**Problem description**. When you restate the entries that follow, keep every word exactly and drop the pictures.

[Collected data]

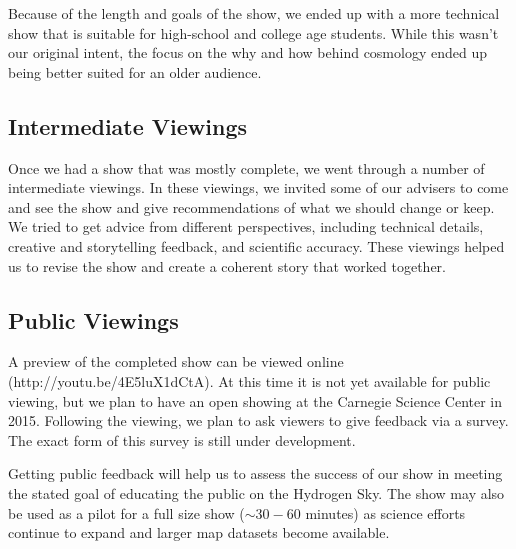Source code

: Because of the length and goals of the show, we ended up with a more technical show that is suitable for high-school and college age students. While this wasn't our original intent, the focus on the why and how behind \cm cosmology ended up being better suited for an older audience. 


\subsection{Intermediate Viewings}

Once we had a show that was mostly complete, we went through a number of intermediate viewings. In these viewings, we invited some of our advisers to come and see the show and give recommendations of what we should change or keep. We tried to get advice from different perspectives, including technical details, creative and storytelling feedback, and scientific accuracy. These viewings helped us to revise the show and create a coherent story that worked together. 


\subsection{Public Viewings}

A preview of the completed show can be viewed online (http://youtu.be/4E5luX1dCtA). At this time it is not yet available for public viewing, but we plan to have an open showing at the Carnegie Science Center in 2015. Following the viewing, we plan to ask viewers to give feedback via a survey. The exact form of this survey is still under development. 

Getting public feedback will help us to assess the success of our show in meeting the stated goal of educating the public on the Hydrogen Sky. The show may also be used as a pilot for a full size show ($\sim 30-60$ minutes) as \cm science efforts continue to expand and larger \cm map datasets become available. 
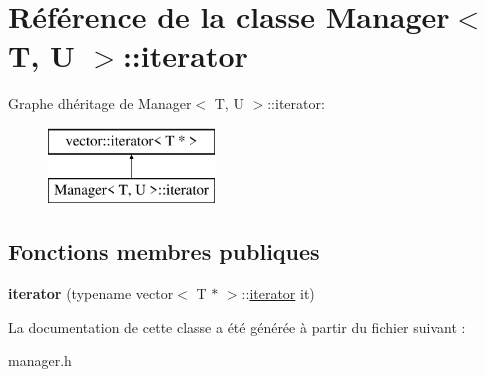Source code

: \hypertarget{class_manager_1_1iterator}{}\section{Référence de la classe Manager$<$ T, U $>$\+:\+:iterator}
\label{class_manager_1_1iterator}
Graphe d\textquotesingle{}héritage de Manager$<$ T, U $>$\+:\+:iterator\+:\begin{figure}[H]
\begin{center}
\leavevmode
\includegraphics[height=2.000000cm]{class_manager_1_1iterator}
\end{center}
\end{figure}
\subsection*{Fonctions membres publiques}
\begin{DoxyCompactItemize}
\item 
\hypertarget{class_manager_1_1iterator_a9d451fc2bd2298ecddeabd4cc817e8ec}{}{\bfseries iterator} (typename vector$<$ T $\ast$ $>$\+::\hyperlink{class_manager_1_1iterator}{iterator} it)\label{class_manager_1_1iterator_a9d451fc2bd2298ecddeabd4cc817e8ec}

\end{DoxyCompactItemize}


La documentation de cette classe a été générée à partir du fichier suivant \+:\begin{DoxyCompactItemize}
\item 
manager.\+h\end{DoxyCompactItemize}
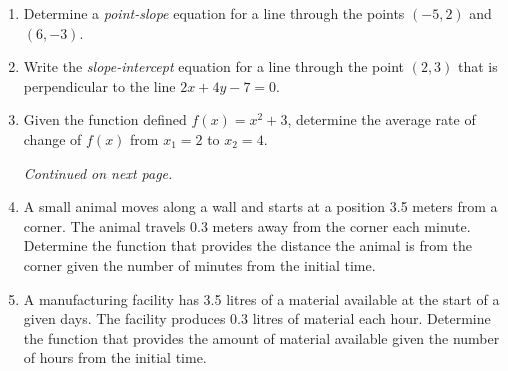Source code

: 

\begin{enumerate}
\item Determine a \emph{point-slope} equation for a line through the
  points $(-5,2)$ and $(6,-3)$.

  \vfill
  
\item Write the \emph{slope-intercept} equation for a line through the
  point $(2,3)$ that is perpendicular to the line $2x+4y-7=0$.

\vfill

\item Given the function defined $f(x)=x^2+3$, determine the average
  rate of change of $f(x)$ from $x_1=2$ to $x_2=4$.

  \vfill

  \textit{Continued on next page.}
  
\clearpage

\item A small animal moves along a wall and starts at a position 3.5
  meters from a corner.  The animal travels 0.3 meters away from the
  corner each minute. Determine the function that provides the
  distance the animal is from the corner given the number of minutes
  from the initial time.

  \vfill

\item A manufacturing facility has 3.5 litres of a material available
  at the start of a given days. The facility produces 0.3 litres of
  material each hour. Determine the function that provides the amount
  of material available given the number of hours from the initial
  time.

  \vfill

\end{enumerate}



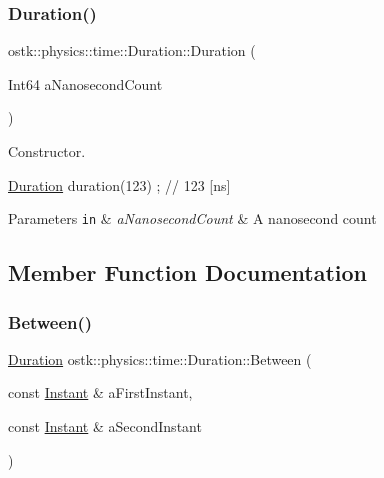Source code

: \subsubsection{\texorpdfstring{Duration()}{Duration()}}
{\footnotesize\ttfamily ostk\+::physics\+::time\+::\+Duration\+::\+Duration (\begin{DoxyParamCaption}\item[{Int64}]{a\+Nanosecond\+Count }\end{DoxyParamCaption})}



Constructor. 


\begin{DoxyCode}
\hyperlink{classostk_1_1physics_1_1time_1_1_duration_a6ba3a020742ca6e3bf0b1970dd039c07}{Duration} duration(123) ; \textcolor{comment}{// 123 [ns]}
\end{DoxyCode}
 
\begin{DoxyParams}[1]{Parameters}
\mbox{\tt in}  & {\em a\+Nanosecond\+Count} & A nanosecond count \\
\hline
\end{DoxyParams}


\subsection{Member Function Documentation}
\mbox{\label{classostk_1_1physics_1_1time_1_1_duration_a6e3ed5971283cccf4cbc591dd7919efa}} 
\subsubsection{\texorpdfstring{Between()}{Between()}}
{\footnotesize\ttfamily \hyperlink{classostk_1_1physics_1_1time_1_1_duration}{Duration} ostk\+::physics\+::time\+::\+Duration\+::\+Between (\begin{DoxyParamCaption}\item[{const \hyperlink{classostk_1_1physics_1_1time_1_1_instant}{Instant} \&}]{a\+First\+Instant,  }\item[{const \hyperlink{classostk_1_1physics_1_1time_1_1_instant}{Instant} \&}]{a\+Second\+Instant }\end{DoxyParamCaption})\hspace{0.3cm}{\ttfamily [static]}}



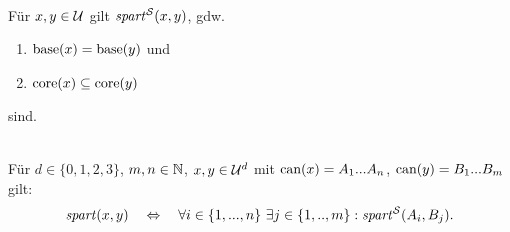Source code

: 
\begin{dfn}[$\Gspart^\einf$]\ \\ 
    Für $x,y \in \mathcal{U}$ gilt $\mathit{spart}^{\mathcal{S}}(x,y)$, gdw.
    \begin{enumerate}
        \item $\text{base}(x) = \text{base}(y)$ und
        \item $\text{core}(x) \subseteq \text{core}(y)$
    \end{enumerate}
    sind.
\end{dfn}


\begin{dfn}[$\Gspart$]\ \\
    Für $d \in \{0,1,2,3\}$, $m,n \in \mathbb{N}$, $x,y \in \mathcal{U}^d$ mit $\text{can}(x) = A_1 ... A_n$, $\text{can}(y) = B_1 ... B_m$ gilt:
    $$\mathit{spart}(x,y) \quad \Leftrightarrow \quad \forall i \in \{1, ..., n\}\ \exists j \in \{1, .., m\}: \mathit{spart}^{\mathcal{S}}(A_i,B_j). $$
\end{dfn}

**Answer section**.
Source code

: Because of the length and goals of the show, we ended up with a more technical show that is suitable for high-school and college age students. While this wasn't our original intent, the focus on the why and how behind \cm cosmology ended up being better suited for an older audience. 


\subsection{Intermediate Viewings}

Once we had a show that was mostly complete, we went through a number of intermediate viewings. In these viewings, we invited some of our advisers to come and see the show and give recommendations of what we should change or keep. We tried to get advice from different perspectives, including technical details, creative and storytelling feedback, and scientific accuracy. These viewings helped us to revise the show and create a coherent story that worked together. 


\subsection{Public Viewings}

A preview of the completed show can be viewed online (http://youtu.be/4E5luX1dCtA). At this time it is not yet available for public viewing, but we plan to have an open showing at the Carnegie Science Center in 2015. Following the viewing, we plan to ask viewers to give feedback via a survey. The exact form of this survey is still under development. 

Getting public feedback will help us to assess the success of our show in meeting the stated goal of educating the public on the Hydrogen Sky. The show may also be used as a pilot for a full size show ($\sim 30-60$ minutes) as \cm science efforts continue to expand and larger \cm map datasets become available. 
Source code

: \hypertarget{class_manager_1_1iterator}{}\section{Référence de la classe Manager$<$ T, U $>$\+:\+:iterator}
\label{class_manager_1_1iterator}
Graphe d\textquotesingle{}héritage de Manager$<$ T, U $>$\+:\+:iterator\+:\begin{figure}[H]
\begin{center}
\leavevmode
\includegraphics[height=2.000000cm]{class_manager_1_1iterator}
\end{center}
\end{figure}
\subsection*{Fonctions membres publiques}
\begin{DoxyCompactItemize}
\item 
\hypertarget{class_manager_1_1iterator_a9d451fc2bd2298ecddeabd4cc817e8ec}{}{\bfseries iterator} (typename vector$<$ T $\ast$ $>$\+::\hyperlink{class_manager_1_1iterator}{iterator} it)\label{class_manager_1_1iterator_a9d451fc2bd2298ecddeabd4cc817e8ec}

\end{DoxyCompactItemize}


La documentation de cette classe a été générée à partir du fichier suivant \+:\begin{DoxyCompactItemize}
\item 
manager.\+h\end{DoxyCompactItemize}
Source code

: 

\begin{enumerate}
\item Determine a \emph{point-slope} equation for a line through the
  points $(-5,2)$ and $(6,-3)$.

  \vfill
  
\item Write the \emph{slope-intercept} equation for a line through the
  point $(2,3)$ that is perpendicular to the line $2x+4y-7=0$.

\vfill

\item Given the function defined $f(x)=x^2+3$, determine the average
  rate of change of $f(x)$ from $x_1=2$ to $x_2=4$.

  \vfill

  \textit{Continued on next page.}
  
\clearpage

\item A small animal moves along a wall and starts at a position 3.5
  meters from a corner.  The animal travels 0.3 meters away from the
  corner each minute. Determine the function that provides the
  distance the animal is from the corner given the number of minutes
  from the initial time.

  \vfill

\item A manufacturing facility has 3.5 litres of a material available
  at the start of a given days. The facility produces 0.3 litres of
  material each hour. Determine the function that provides the amount
  of material available given the number of hours from the initial
  time.

  \vfill

\end{enumerate}



Source code

: \subsubsection{\texorpdfstring{Duration()}{Duration()}}
{\footnotesize\ttfamily ostk\+::physics\+::time\+::\+Duration\+::\+Duration (\begin{DoxyParamCaption}\item[{Int64}]{a\+Nanosecond\+Count }\end{DoxyParamCaption})}



Constructor. 


\begin{DoxyCode}
\hyperlink{classostk_1_1physics_1_1time_1_1_duration_a6ba3a020742ca6e3bf0b1970dd039c07}{Duration} duration(123) ; \textcolor{comment}{// 123 [ns]}
\end{DoxyCode}
 
\begin{DoxyParams}[1]{Parameters}
\mbox{\tt in}  & {\em a\+Nanosecond\+Count} & A nanosecond count \\
\hline
\end{DoxyParams}


\subsection{Member Function Documentation}
\mbox{\label{classostk_1_1physics_1_1time_1_1_duration_a6e3ed5971283cccf4cbc591dd7919efa}} 
\subsubsection{\texorpdfstring{Between()}{Between()}}
{\footnotesize\ttfamily \hyperlink{classostk_1_1physics_1_1time_1_1_duration}{Duration} ostk\+::physics\+::time\+::\+Duration\+::\+Between (\begin{DoxyParamCaption}\item[{const \hyperlink{classostk_1_1physics_1_1time_1_1_instant}{Instant} \&}]{a\+First\+Instant,  }\item[{const \hyperlink{classostk_1_1physics_1_1time_1_1_instant}{Instant} \&}]{a\+Second\+Instant }\end{DoxyParamCaption})\hspace{0.3cm}{\ttfamily [static]}}



Source code

: 
\begin{dfn}[$\Gspart^\einf$]\ \\ 
    Für $x,y \in \mathcal{U}$ gilt $\mathit{spart}^{\mathcal{S}}(x,y)$, gdw.
    \begin{enumerate}
        \item $\text{base}(x) = \text{base}(y)$ und
        \item $\text{core}(x) \subseteq \text{core}(y)$
    \end{enumerate}
    sind.
\end{dfn}


\begin{dfn}[$\Gspart$]\ \\
    Für $d \in \{0,1,2,3\}$, $m,n \in \mathbb{N}$, $x,y \in \mathcal{U}^d$ mit $\text{can}(x) = A_1 ... A_n$, $\text{can}(y) = B_1 ... B_m$ gilt:
    $$\mathit{spart}(x,y) \quad \Leftrightarrow \quad \forall i \in \{1, ..., n\}\ \exists j \in \{1, .., m\}: \mathit{spart}^{\mathcal{S}}(A_i,B_j). $$
\end{dfn}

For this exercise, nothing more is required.